All news

Coming winter forces Kiev into paying part of gas debt

ZAMYATINA Tamara 
Although Ukrainian Prime Minister Arseny Yatsenyuk keeps claiming that the country can do without Russian gas, Kiev these days looks far more pliable as winter time is round the corner

MOSCOW, September 30. /ITAR-TASS/. Although Ukrainian Prime Minister Arseny Yatsenyuk keeps claiming that the country can do without Russian gas, Kiev these days looks far more pliable as winter time is round the corner. At last Saturday’s talks between Russian and Ukrainian energy ministers in Berlin, also attended by the EU’s energy commissioner, Gunther Oettinger, the two countries agreed that Kiev will pay part of its debt for the already consumed fuel, while Gazprom will be supplying gas to Ukraine for six coming months at a price of $385 billion per 1,000 cubic meters.
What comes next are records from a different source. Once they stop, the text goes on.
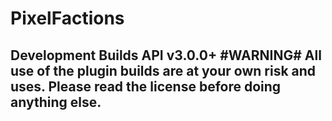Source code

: # PixelFactions
Development Builds API v3.0.0+
#WARNING#
All use of the plugin builds are at your own risk and uses.
Please read the license before doing anything else.
---------------------------------------------------
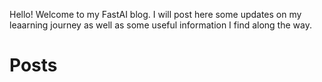 Hello! Welcome to my FastAI blog. I will post here some updates on my leaarning journey as well as some useful information I find along the way. 

# Posts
President Poroshenko and Prime Minister Yatsenyuk decided to be cautious so as not to freeze their own people and Europe, several polled experts have told ITAR-TASS.

Ukrainian Energy Minister Yuri Prodan as usual disagreed with the proposal for paying the gas debt by two instalments. At a news conference in Berlin Prodan said Ukraine would like to pay the debt in three tranches, the first one being $1.5 billion.

However, experts believe that the European Union will eventually put pressures on Kiev and the preliminary compromise of October 2-3 will be translated into reality. If an agreement is approved at the EU level, Ukraine will have to pay Russia $3.1 billion by the end of 2014 for the previously supplied gas. Russia, in turn, will guarantee at least 5 billion cubic meters of gas for months to come.

The Russian Energy Ministry has explained that the $3.1 billion in question is only part of the $5.3 billion debt - this is precisely the sum Ukraine’s Naftogaz owes to Gazprom. “The World Bank and the European Union may act as guarantors of the agreement,” Russian Energy Minister Aleksandr Novak has said.

“But the achieved intermediate compromise between Moscow and Kiev on the resumption of Russian gas supplies is largely a result of the political factor: the situation in Ukraine’s war-ravaged southeast is subsiding. Also, October 26 will see elections to Ukraine’s national legislature, Verkhovna Rada, so Kiev is forced to do its utmost to persuade the electorate to stay calm,” the international research director at the Institute of Modern Development, Sergey Kulik, has told ITAR-TASS.